The son of Sir Matthew Fetherstonhaugh , he was educated at Eton College and University College, Oxford.

He made the Grand Tour in 1775-76 but passed most of it in sexual and hunting adventures. Like his parents and uncle 25 years earlier, he was painted by Pompeo Batoni in Rome, and later employed Humphry Repton to lay out the gardens to his country manor, Uppark.

He was the Member of Parliament for Portsmouth from 1782 to 1796, but never once spoke in the House of Commons, and has been described as a "witless playboy".
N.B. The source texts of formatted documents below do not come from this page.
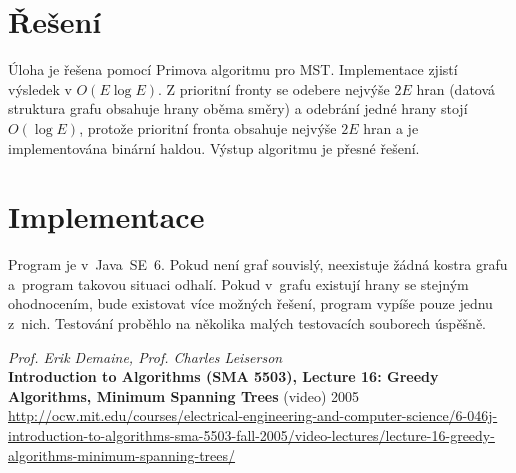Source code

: \documentclass[11pt]{article}
\begin{document}
\clearpage
\section{Řešení}
Úloha je řešena pomocí Primova algoritmu pro MST. Implementace zjistí výsledek
v $O(E \log E)$. Z prioritní fronty se odebere nejvýše $2E$ hran (datová
struktura grafu obsahuje hrany oběma směry) a odebrání jedné hrany stojí
$O(\log E)$, protože prioritní fronta obsahuje nejvýše $2E$ hran a je
implementována binární haldou. Výstup algoritmu je přesné řešení.

\section{Implementace}
Program je v~Java~SE~6. Pokud není graf souvislý, neexistuje žádná kostra grafu
a~program takovou situaci odhalí. Pokud v~grafu existují hrany se stejným
ohodnocením, bude existovat více možných řešení, program vypíše pouze jednu
z~nich. Testování proběhlo na několika malých testovacích souborech úspěšně.

\begin{thebibliography}{1}

{\em Prof. Erik Demaine, Prof. Charles Leiserson} \\
{\bf Introduction to Algorithms (SMA 5503), 
    Lecture 16: Greedy Algorithms, Minimum Spanning Trees} (video) 2005 \\
\url{http://ocw.mit.edu/courses/electrical-engineering-and-computer-science/6-046j-introduction-to-algorithms-sma-5503-fall-2005/video-lectures/lecture-16-greedy-algorithms-minimum-spanning-trees/}

\end{thebibliography}
\end{document}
Sir Harry was a good friend of the Prince of Wales (later King George IV), who stayed at Uppark during the mid-1780s. He took the teenaged Emma Hamilton as a mistress to live with him at Uppark in 1780 and to entertain his guests at the many parties he hosted, but rejected her when she became pregnant with his child in 1781. A frequent guest at Uppark, Charles Greville, took her in as his mistress on condition that the child, Emma Carew, was fostered out.

On 12 September 1825, when over 70, Fetherstonhaugh married Mary Ann Bullock, his head dairy maid, aged 18 or 21, and upon his death left his entire estate to her. After her husband's death Mary Ann continued living at Uppark with her sister, Frances (b. 1817).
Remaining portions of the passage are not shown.